> _TASK BRIEF_
From the top of the entries below through the line containing "2. Choose Developer", return every line exactly as written, please, and stop there.

> _RECORDS FOR THE EXERCISE_
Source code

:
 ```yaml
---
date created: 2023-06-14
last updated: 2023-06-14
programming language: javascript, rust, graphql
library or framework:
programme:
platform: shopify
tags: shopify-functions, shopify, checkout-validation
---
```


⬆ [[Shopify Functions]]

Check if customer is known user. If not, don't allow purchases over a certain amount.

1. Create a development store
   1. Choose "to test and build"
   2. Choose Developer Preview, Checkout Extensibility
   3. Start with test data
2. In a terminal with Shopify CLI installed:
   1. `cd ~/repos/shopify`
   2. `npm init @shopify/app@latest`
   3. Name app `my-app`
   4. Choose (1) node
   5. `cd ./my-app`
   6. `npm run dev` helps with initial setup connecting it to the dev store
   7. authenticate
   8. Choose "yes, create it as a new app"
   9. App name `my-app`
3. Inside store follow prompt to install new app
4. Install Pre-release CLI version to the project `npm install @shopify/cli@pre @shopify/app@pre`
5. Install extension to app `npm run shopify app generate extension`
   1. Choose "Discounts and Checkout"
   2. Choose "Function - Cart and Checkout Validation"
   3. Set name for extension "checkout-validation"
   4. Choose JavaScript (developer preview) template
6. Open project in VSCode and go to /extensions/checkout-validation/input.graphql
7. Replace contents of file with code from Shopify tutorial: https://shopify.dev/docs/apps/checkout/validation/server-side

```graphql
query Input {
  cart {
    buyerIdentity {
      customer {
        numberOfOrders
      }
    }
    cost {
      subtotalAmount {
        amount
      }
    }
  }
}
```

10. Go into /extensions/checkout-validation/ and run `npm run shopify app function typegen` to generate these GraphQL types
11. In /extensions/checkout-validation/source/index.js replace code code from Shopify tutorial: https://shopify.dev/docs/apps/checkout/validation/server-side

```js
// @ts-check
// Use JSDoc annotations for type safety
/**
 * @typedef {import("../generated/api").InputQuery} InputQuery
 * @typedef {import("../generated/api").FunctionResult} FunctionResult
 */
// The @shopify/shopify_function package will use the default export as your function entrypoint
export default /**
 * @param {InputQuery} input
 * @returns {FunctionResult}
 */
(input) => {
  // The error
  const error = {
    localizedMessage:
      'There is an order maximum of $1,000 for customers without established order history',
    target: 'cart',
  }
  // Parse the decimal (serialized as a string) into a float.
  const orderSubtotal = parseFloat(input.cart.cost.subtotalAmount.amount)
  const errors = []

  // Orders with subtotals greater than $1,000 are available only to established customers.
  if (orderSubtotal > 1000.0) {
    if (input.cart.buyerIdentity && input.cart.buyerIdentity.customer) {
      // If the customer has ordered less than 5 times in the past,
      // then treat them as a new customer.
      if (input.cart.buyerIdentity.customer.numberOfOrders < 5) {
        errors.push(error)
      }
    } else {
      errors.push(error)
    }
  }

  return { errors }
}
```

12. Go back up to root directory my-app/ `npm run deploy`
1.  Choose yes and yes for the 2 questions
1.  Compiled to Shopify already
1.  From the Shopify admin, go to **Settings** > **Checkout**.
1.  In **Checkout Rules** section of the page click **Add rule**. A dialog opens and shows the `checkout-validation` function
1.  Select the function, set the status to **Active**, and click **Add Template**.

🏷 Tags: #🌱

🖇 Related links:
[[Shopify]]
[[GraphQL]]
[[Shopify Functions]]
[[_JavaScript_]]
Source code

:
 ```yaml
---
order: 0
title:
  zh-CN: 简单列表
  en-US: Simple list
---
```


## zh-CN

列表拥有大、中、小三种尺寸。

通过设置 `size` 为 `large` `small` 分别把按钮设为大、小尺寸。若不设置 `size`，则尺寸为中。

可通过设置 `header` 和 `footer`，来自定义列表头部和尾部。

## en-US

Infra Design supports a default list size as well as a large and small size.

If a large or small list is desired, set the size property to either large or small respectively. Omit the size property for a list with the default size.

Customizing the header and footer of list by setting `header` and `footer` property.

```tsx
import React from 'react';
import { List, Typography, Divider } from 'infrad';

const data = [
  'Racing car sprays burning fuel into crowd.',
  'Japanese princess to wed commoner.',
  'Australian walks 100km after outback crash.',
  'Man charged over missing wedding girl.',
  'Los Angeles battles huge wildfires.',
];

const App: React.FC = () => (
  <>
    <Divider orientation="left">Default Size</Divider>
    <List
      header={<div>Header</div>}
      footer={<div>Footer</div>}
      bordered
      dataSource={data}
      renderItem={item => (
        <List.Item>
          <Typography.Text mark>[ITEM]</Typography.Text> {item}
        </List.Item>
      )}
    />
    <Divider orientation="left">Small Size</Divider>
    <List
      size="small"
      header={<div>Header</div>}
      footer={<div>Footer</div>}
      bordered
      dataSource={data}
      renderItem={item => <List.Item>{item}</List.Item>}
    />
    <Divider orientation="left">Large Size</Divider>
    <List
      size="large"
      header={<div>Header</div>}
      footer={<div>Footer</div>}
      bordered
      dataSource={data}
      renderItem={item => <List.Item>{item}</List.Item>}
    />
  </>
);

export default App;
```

> _RESPONSE TO THIS EXERCISE_
Source code

:
 ```yaml
---
date created: 2023-06-14
last updated: 2023-06-14
programming language: javascript, rust, graphql
library or framework:
programme:
platform: shopify
tags: shopify-functions, shopify, checkout-validation
---
```


⬆ [[Shopify Functions]]

Check if customer is known user. If not, don't allow purchases over a certain amount.

1. Create a development store
   1. Choose "to test and build"
   2. Choose Developer Preview, Checkout Extensibility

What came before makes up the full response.